While FK866 has demonstrated promising anti-cancer effects through iNAMPT inhibition and subsequent NAD+ depletion, several studies have reported potential side effects that warrant caution. In a Phase I clinical trial involving cancer patients with advanced solid tumors refractory to standard therapies, thrombocytopenia was identified as a dose-limiting toxicity at higher doses, along with fatigue, nausea, and decreased lymphocyte counts [
18]. Although the authors reported patient side effects to range between mild and moderate [
18], pre-clinical data have identified additional side effects. In healthy cardiomyocytes, FK866 treatment impaired mitochondrial metabolism and stress responses, suggesting potential cardiovascular risks in non-cancerous tissues [
43]. In HCC cells, higher concentrations of FK866 (20–40 nM) were noted to potentially harm normal cells, prompting the authors to utilize lower FK866 doses (0–10 nM) in their research and study design, which is in alignment with the dosage utilized in this study [
24]. Interestingly, FK866 treatment increased ROS activity in cholangiocarcinoma cells [
44], which contrasts with our findings, where FK866 reduced ROS, suggesting that the effects of FK866 on oxidative stress may be cell type-, dosage-, and context-specific. As with many chemotherapeutic or adjuvant interventions, the adverse effects on non-cancerous tissues should be considered when designing future studies. Collectively, these findings demonstrate that FK866 holds therapeutic promise.

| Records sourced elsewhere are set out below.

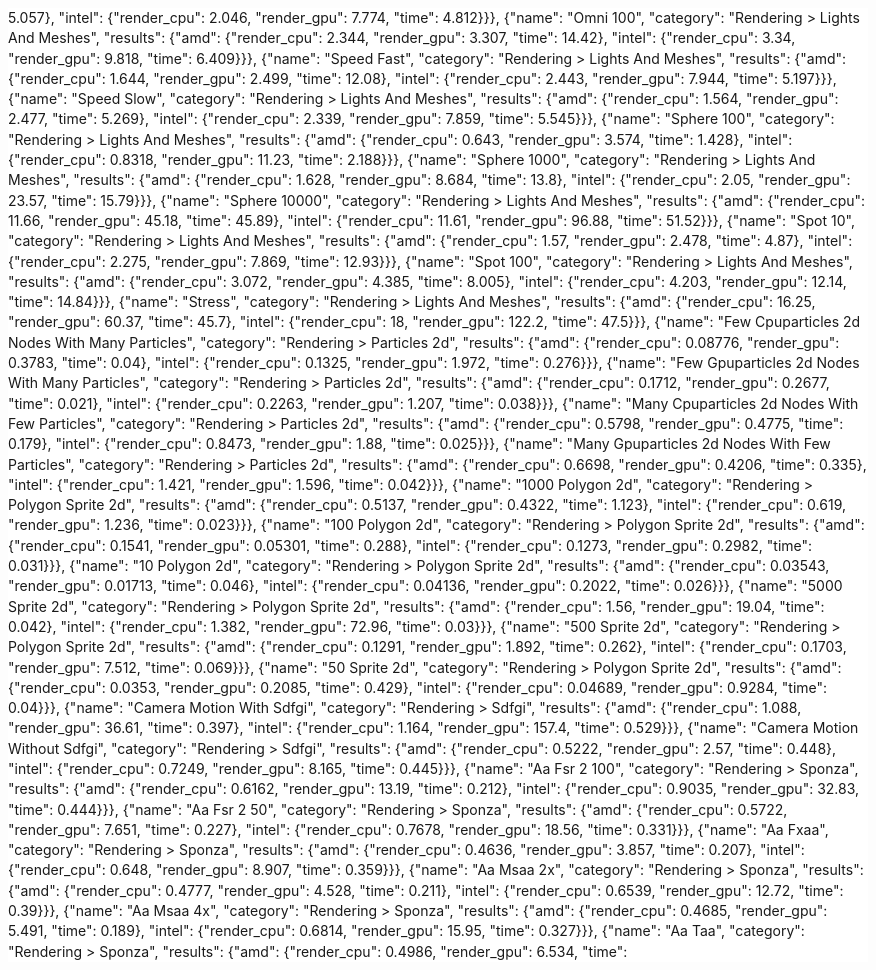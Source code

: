 5.057}, "intel": {"render_cpu": 2.046, "render_gpu": 7.774, "time": 4.812}}}, {"name": "Omni 100", "category": "Rendering > Lights And Meshes", "results": {"amd": {"render_cpu": 2.344, "render_gpu": 3.307, "time": 14.42}, "intel": {"render_cpu": 3.34, "render_gpu": 9.818, "time": 6.409}}}, {"name": "Speed Fast", "category": "Rendering > Lights And Meshes", "results": {"amd": {"render_cpu": 1.644, "render_gpu": 2.499, "time": 12.08}, "intel": {"render_cpu": 2.443, "render_gpu": 7.944, "time": 5.197}}}, {"name": "Speed Slow", "category": "Rendering > Lights And Meshes", "results": {"amd": {"render_cpu": 1.564, "render_gpu": 2.477, "time": 5.269}, "intel": {"render_cpu": 2.339, "render_gpu": 7.859, "time": 5.545}}}, {"name": "Sphere 100", "category": "Rendering > Lights And Meshes", "results": {"amd": {"render_cpu": 0.643, "render_gpu": 3.574, "time": 1.428}, "intel": {"render_cpu": 0.8318, "render_gpu": 11.23, "time": 2.188}}}, {"name": "Sphere 1000", "category": "Rendering > Lights And Meshes", "results": {"amd": {"render_cpu": 1.628, "render_gpu": 8.684, "time": 13.8}, "intel": {"render_cpu": 2.05, "render_gpu": 23.57, "time": 15.79}}}, {"name": "Sphere 10000", "category": "Rendering > Lights And Meshes", "results": {"amd": {"render_cpu": 11.66, "render_gpu": 45.18, "time": 45.89}, "intel": {"render_cpu": 11.61, "render_gpu": 96.88, "time": 51.52}}}, {"name": "Spot 10", "category": "Rendering > Lights And Meshes", "results": {"amd": {"render_cpu": 1.57, "render_gpu": 2.478, "time": 4.87}, "intel": {"render_cpu": 2.275, "render_gpu": 7.869, "time": 12.93}}}, {"name": "Spot 100", "category": "Rendering > Lights And Meshes", "results": {"amd": {"render_cpu": 3.072, "render_gpu": 4.385, "time": 8.005}, "intel": {"render_cpu": 4.203, "render_gpu": 12.14, "time": 14.84}}}, {"name": "Stress", "category": "Rendering > Lights And Meshes", "results": {"amd": {"render_cpu": 16.25, "render_gpu": 60.37, "time": 45.7}, "intel": {"render_cpu": 18, "render_gpu": 122.2, "time": 47.5}}}, {"name": "Few Cpuparticles 2d Nodes With Many Particles", "category": "Rendering > Particles 2d", "results": {"amd": {"render_cpu": 0.08776, "render_gpu": 0.3783, "time": 0.04}, "intel": {"render_cpu": 0.1325, "render_gpu": 1.972, "time": 0.276}}}, {"name": "Few Gpuparticles 2d Nodes With Many Particles", "category": "Rendering > Particles 2d", "results": {"amd": {"render_cpu": 0.1712, "render_gpu": 0.2677, "time": 0.021}, "intel": {"render_cpu": 0.2263, "render_gpu": 1.207, "time": 0.038}}}, {"name": "Many Cpuparticles 2d Nodes With Few Particles", "category": "Rendering > Particles 2d", "results": {"amd": {"render_cpu": 0.5798, "render_gpu": 0.4775, "time": 0.179}, "intel": {"render_cpu": 0.8473, "render_gpu": 1.88, "time": 0.025}}}, {"name": "Many Gpuparticles 2d Nodes With Few Particles", "category": "Rendering > Particles 2d", "results": {"amd": {"render_cpu": 0.6698, "render_gpu": 0.4206, "time": 0.335}, "intel": {"render_cpu": 1.421, "render_gpu": 1.596, "time": 0.042}}}, {"name": "1000 Polygon 2d", "category": "Rendering > Polygon Sprite 2d", "results": {"amd": {"render_cpu": 0.5137, "render_gpu": 0.4322, "time": 1.123}, "intel": {"render_cpu": 0.619, "render_gpu": 1.236, "time": 0.023}}}, {"name": "100 Polygon 2d", "category": "Rendering > Polygon Sprite 2d", "results": {"amd": {"render_cpu": 0.1541, "render_gpu": 0.05301, "time": 0.288}, "intel": {"render_cpu": 0.1273, "render_gpu": 0.2982, "time": 0.031}}}, {"name": "10 Polygon 2d", "category": "Rendering > Polygon Sprite 2d", "results": {"amd": {"render_cpu": 0.03543, "render_gpu": 0.01713, "time": 0.046}, "intel": {"render_cpu": 0.04136, "render_gpu": 0.2022, "time": 0.026}}}, {"name": "5000 Sprite 2d", "category": "Rendering > Polygon Sprite 2d", "results": {"amd": {"render_cpu": 1.56, "render_gpu": 19.04, "time": 0.042}, "intel": {"render_cpu": 1.382, "render_gpu": 72.96, "time": 0.03}}}, {"name": "500 Sprite 2d", "category": "Rendering > Polygon Sprite 2d", "results": {"amd": {"render_cpu": 0.1291, "render_gpu": 1.892, "time": 0.262}, "intel": {"render_cpu": 0.1703, "render_gpu": 7.512, "time": 0.069}}}, {"name": "50 Sprite 2d", "category": "Rendering > Polygon Sprite 2d", "results": {"amd": {"render_cpu": 0.0353, "render_gpu": 0.2085, "time": 0.429}, "intel": {"render_cpu": 0.04689, "render_gpu": 0.9284, "time": 0.04}}}, {"name": "Camera Motion With Sdfgi", "category": "Rendering > Sdfgi", "results": {"amd": {"render_cpu": 1.088, "render_gpu": 36.61, "time": 0.397}, "intel": {"render_cpu": 1.164, "render_gpu": 157.4, "time": 0.529}}}, {"name": "Camera Motion Without Sdfgi", "category": "Rendering > Sdfgi", "results": {"amd": {"render_cpu": 0.5222, "render_gpu": 2.57, "time": 0.448}, "intel": {"render_cpu": 0.7249, "render_gpu": 8.165, "time": 0.445}}}, {"name": "Aa Fsr 2 100", "category": "Rendering > Sponza", "results": {"amd": {"render_cpu": 0.6162, "render_gpu": 13.19, "time": 0.212}, "intel": {"render_cpu": 0.9035, "render_gpu": 32.83, "time": 0.444}}}, {"name": "Aa Fsr 2 50", "category": "Rendering > Sponza", "results": {"amd": {"render_cpu": 0.5722, "render_gpu": 7.651, "time": 0.227}, "intel": {"render_cpu": 0.7678, "render_gpu": 18.56, "time": 0.331}}}, {"name": "Aa Fxaa", "category": "Rendering > Sponza", "results": {"amd": {"render_cpu": 0.4636, "render_gpu": 3.857, "time": 0.207}, "intel": {"render_cpu": 0.648, "render_gpu": 8.907, "time": 0.359}}}, {"name": "Aa Msaa 2x", "category": "Rendering > Sponza", "results": {"amd": {"render_cpu": 0.4777, "render_gpu": 4.528, "time": 0.211}, "intel": {"render_cpu": 0.6539, "render_gpu": 12.72, "time": 0.39}}}, {"name": "Aa Msaa 4x", "category": "Rendering > Sponza", "results": {"amd": {"render_cpu": 0.4685, "render_gpu": 5.491, "time": 0.189}, "intel": {"render_cpu": 0.6814, "render_gpu": 15.95, "time": 0.327}}}, {"name": "Aa Taa", "category": "Rendering > Sponza", "results": {"amd": {"render_cpu": 0.4986, "render_gpu": 6.534, "time":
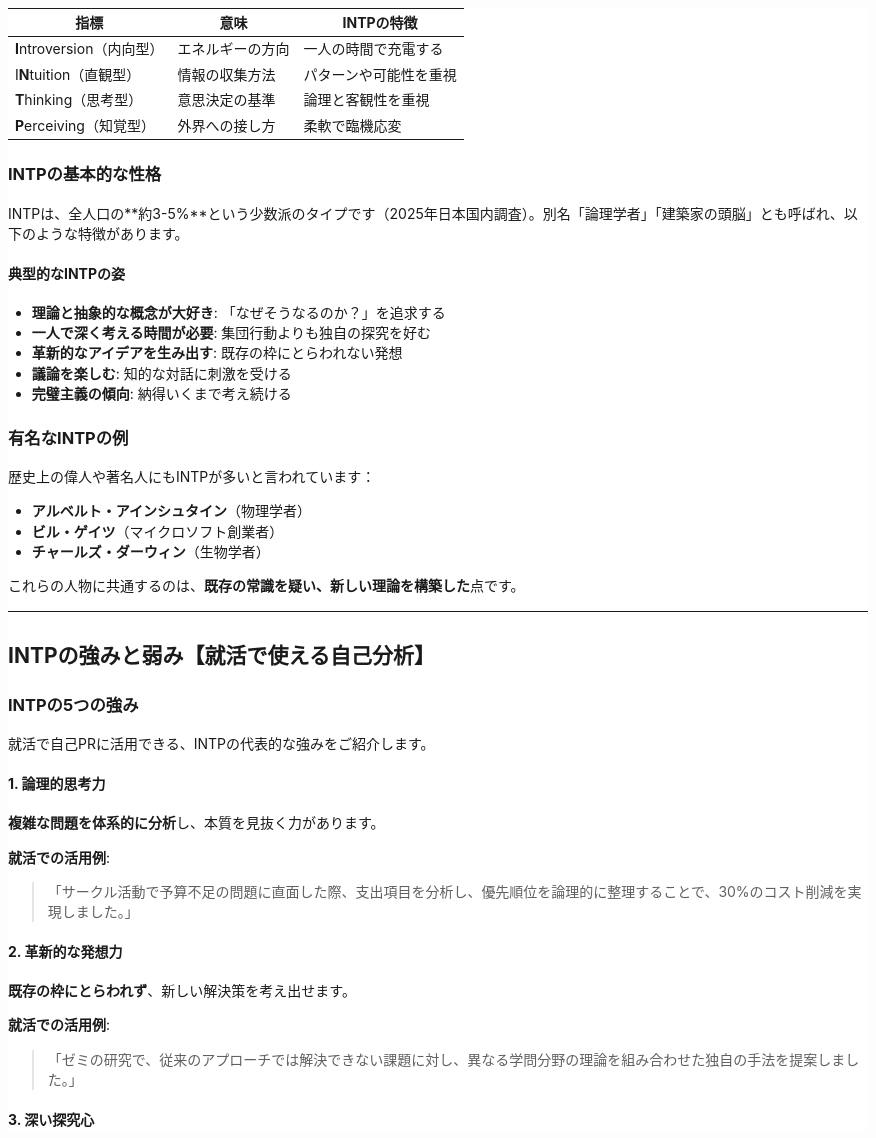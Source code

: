 | 指標 | 意味 | INTPの特徴 |
|------|------|-----------|
| **I**ntroversion（内向型） | エネルギーの方向 | 一人の時間で充電する |
| I**N**tuition（直観型） | 情報の収集方法 | パターンや可能性を重視 |
| **T**hinking（思考型） | 意思決定の基準 | 論理と客観性を重視 |
| **P**erceiving（知覚型） | 外界への接し方 | 柔軟で臨機応変 |

### INTPの基本的な性格

INTPは、全人口の**約3-5%**という少数派のタイプです（2025年日本国内調査）。別名「論理学者」「建築家の頭脳」とも呼ばれ、以下のような特徴があります。

#### 典型的なINTPの姿

- **理論と抽象的な概念が大好き**: 「なぜそうなるのか？」を追求する
- **一人で深く考える時間が必要**: 集団行動よりも独自の探究を好む
- **革新的なアイデアを生み出す**: 既存の枠にとらわれない発想
- **議論を楽しむ**: 知的な対話に刺激を受ける
- **完璧主義の傾向**: 納得いくまで考え続ける

### 有名なINTPの例

歴史上の偉人や著名人にもINTPが多いと言われています：

- **アルベルト・アインシュタイン**（物理学者）
- **ビル・ゲイツ**（マイクロソフト創業者）
- **チャールズ・ダーウィン**（生物学者）

これらの人物に共通するのは、**既存の常識を疑い、新しい理論を構築した**点です。

---

<h2 id="section2">INTPの強みと弱み【就活で使える自己分析】</h2>

### INTPの5つの強み

就活で自己PRに活用できる、INTPの代表的な強みをご紹介します。

#### 1. 論理的思考力

**複雑な問題を体系的に分析**し、本質を見抜く力があります。

**就活での活用例**:
> 「サークル活動で予算不足の問題に直面した際、支出項目を分析し、優先順位を論理的に整理することで、30%のコスト削減を実現しました。」

#### 2. 革新的な発想力

**既存の枠にとらわれず**、新しい解決策を考え出せます。

**就活での活用例**:
> 「ゼミの研究で、従来のアプローチでは解決できない課題に対し、異なる学問分野の理論を組み合わせた独自の手法を提案しました。」

#### 3. 深い探究心
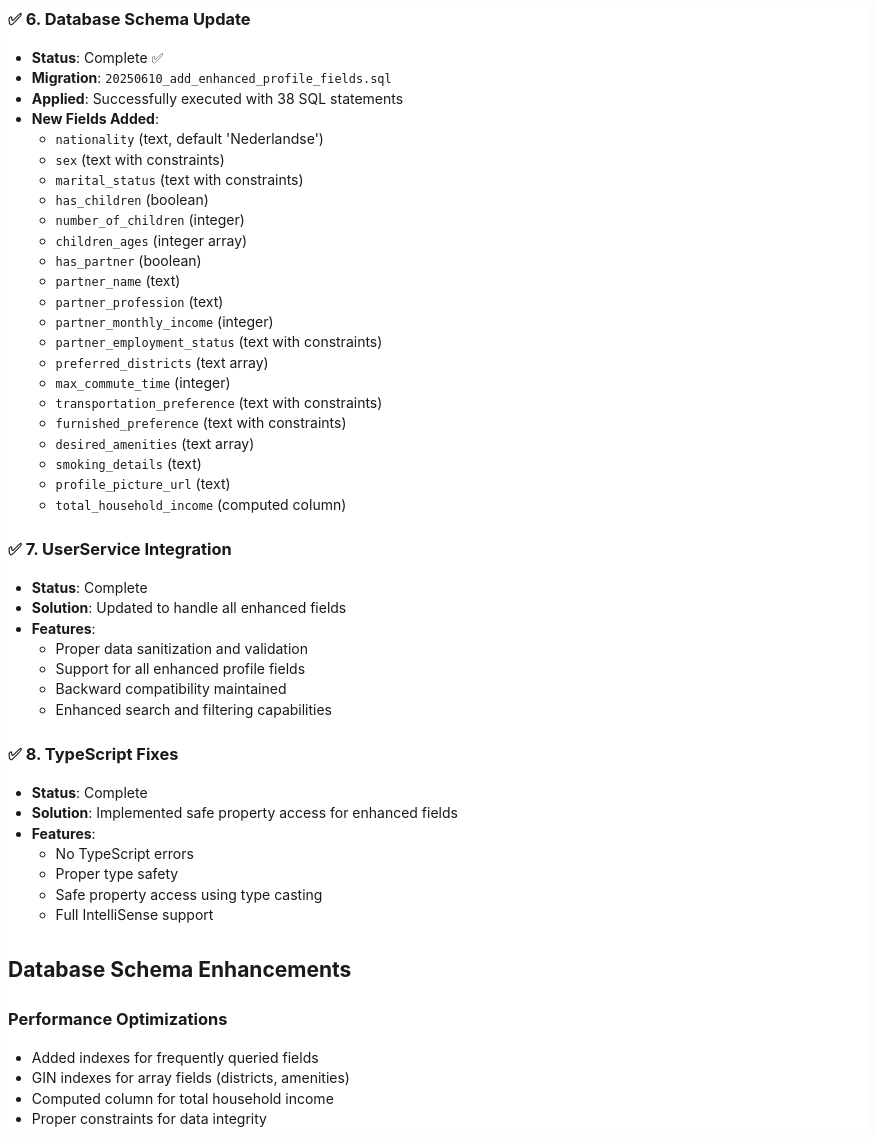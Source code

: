 ### ✅ 6. Database Schema Update
- **Status**: Complete ✅
- **Migration**: `20250610_add_enhanced_profile_fields.sql`
- **Applied**: Successfully executed with 38 SQL statements
- **New Fields Added**:
  - `nationality` (text, default 'Nederlandse')
  - `sex` (text with constraints)
  - `marital_status` (text with constraints)
  - `has_children` (boolean)
  - `number_of_children` (integer)
  - `children_ages` (integer array)
  - `has_partner` (boolean)
  - `partner_name` (text)
  - `partner_profession` (text)
  - `partner_monthly_income` (integer)
  - `partner_employment_status` (text with constraints)
  - `preferred_districts` (text array)
  - `max_commute_time` (integer)
  - `transportation_preference` (text with constraints)
  - `furnished_preference` (text with constraints)
  - `desired_amenities` (text array)
  - `smoking_details` (text)
  - `profile_picture_url` (text)
  - `total_household_income` (computed column)

### ✅ 7. UserService Integration
- **Status**: Complete
- **Solution**: Updated to handle all enhanced fields
- **Features**:
  - Proper data sanitization and validation
  - Support for all enhanced profile fields
  - Backward compatibility maintained
  - Enhanced search and filtering capabilities

### ✅ 8. TypeScript Fixes
- **Status**: Complete
- **Solution**: Implemented safe property access for enhanced fields
- **Features**:
  - No TypeScript errors
  - Proper type safety
  - Safe property access using type casting
  - Full IntelliSense support

## Database Schema Enhancements

### Performance Optimizations
- Added indexes for frequently queried fields
- GIN indexes for array fields (districts, amenities)
- Computed column for total household income
- Proper constraints for data integrity
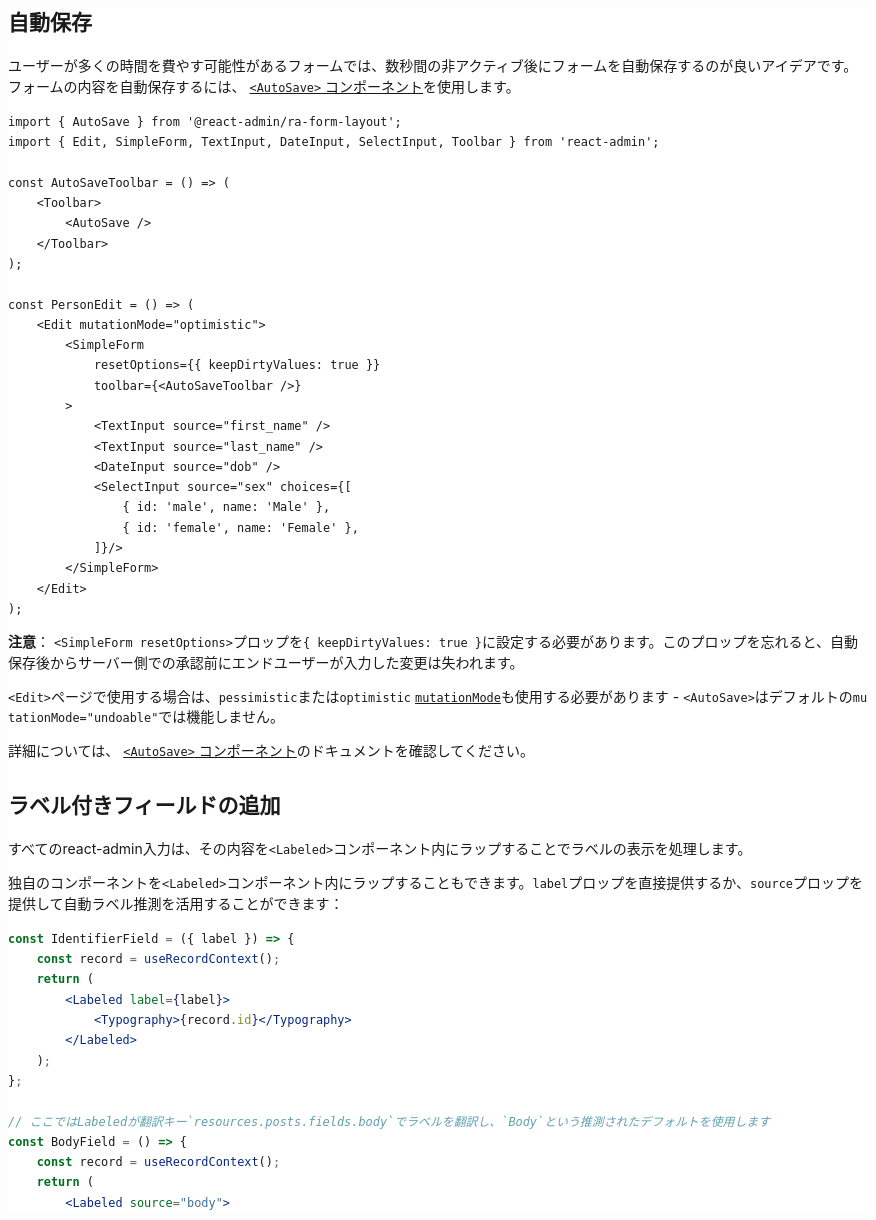 ## 自動保存

ユーザーが多くの時間を費やす可能性があるフォームでは、数秒間の非アクティブ後にフォームを自動保存するのが良いアイデアです。フォームの内容を自動保存するには、 [`<AutoSave>` コンポーネント](./AutoSave.md)を使用します。

<video controls autoplay playsinline muted loop> <source src="./img/AutoSave.webm" type="video/webm"/> <source src="./img/AutoSave.mp4" type="video/mp4"/> Your browser does not support the video tag. </video>
```tsx
import { AutoSave } from '@react-admin/ra-form-layout';
import { Edit, SimpleForm, TextInput, DateInput, SelectInput, Toolbar } from 'react-admin';

const AutoSaveToolbar = () => (
    <Toolbar>
        <AutoSave />
    </Toolbar>
);

const PersonEdit = () => (
    <Edit mutationMode="optimistic">
        <SimpleForm
            resetOptions={{ keepDirtyValues: true }}
            toolbar={<AutoSaveToolbar />}
        >
            <TextInput source="first_name" />
            <TextInput source="last_name" />
            <DateInput source="dob" />
            <SelectInput source="sex" choices={[
                { id: 'male', name: 'Male' },
                { id: 'female', name: 'Female' },
            ]}/>
        </SimpleForm>
    </Edit>
);
```

**注意**： `<SimpleForm resetOptions>`プロップを`{ keepDirtyValues: true }`に設定する必要があります。このプロップを忘れると、自動保存後からサーバー側での承認前にエンドユーザーが入力した変更は失われます。

`<Edit>`ページで使用する場合は、`pessimistic`または`optimistic` [`mutationMode`](https://marmelab.com/react-admin/Edit.html#mutationmode)も使用する必要があります - `<AutoSave>`はデフォルトの`mutationMode="undoable"`では機能しません。

詳細については、 [`<AutoSave>` コンポーネント](./AutoSave.md)のドキュメントを確認してください。

## ラベル付きフィールドの追加

すべてのreact-admin入力は、その内容を`<Labeled>`コンポーネント内にラップすることでラベルの表示を処理します。

独自のコンポーネントを`<Labeled>`コンポーネント内にラップすることもできます。`label`プロップを直接提供するか、`source`プロップを提供して自動ラベル推測を活用することができます：

```jsx
const IdentifierField = ({ label }) => {
    const record = useRecordContext();
    return (
        <Labeled label={label}>
            <Typography>{record.id}</Typography>
        </Labeled>
    );
};

// ここではLabeledが翻訳キー`resources.posts.fields.body`でラベルを翻訳し、`Body`という推測されたデフォルトを使用します
const BodyField = () => {
    const record = useRecordContext();
    return (
        <Labeled source="body">
```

The data found in this study contribute to understanding the impact that obesity has on tumorigenesis and possible interventions that may block obesity-induced progression. Still, further analyses need to be performed to understand the role of energy production and cancer development, such as looking at the NAD/NADH ratio to assess FK866’s efficacy in blocking NAD synthesis, MMP-9, and inflammatory markers in tissue and completing serum analysis of the current mouse model. One strength of this study is the novel strategy to break the obesity-liver cancer link through the exploitation of cellular energetics, specifically blocking NAD biosynthesis. Currently, cancer therapeutics primarily focus on inhibition angiogenesis, signal interruption to inhibit cell growth, and promoting cancer cell death through apoptotic induction or through the delivery of toxins, radiation, and other cell-killing substances. Another strength of this study is the use of pooled obese sera to look at the collective effects of combined hormones, though this may also be considered a limitation since it is difficult to assess the specificity of what hormones or enzymes in sera promote pro-tumorigenic effects. In future studies, it may be useful to determine the contribution of individual hormones through the addition of a neutralizing antibody to target specific proteins upregulated in obesity. Finally, while the primary aim of this study was to look at the efficacy of FK866 in an obesity-indued liver cancer model, the mechanistic actions behind FK866 should be elucidated to improve understanding of its role in NAD inhibition.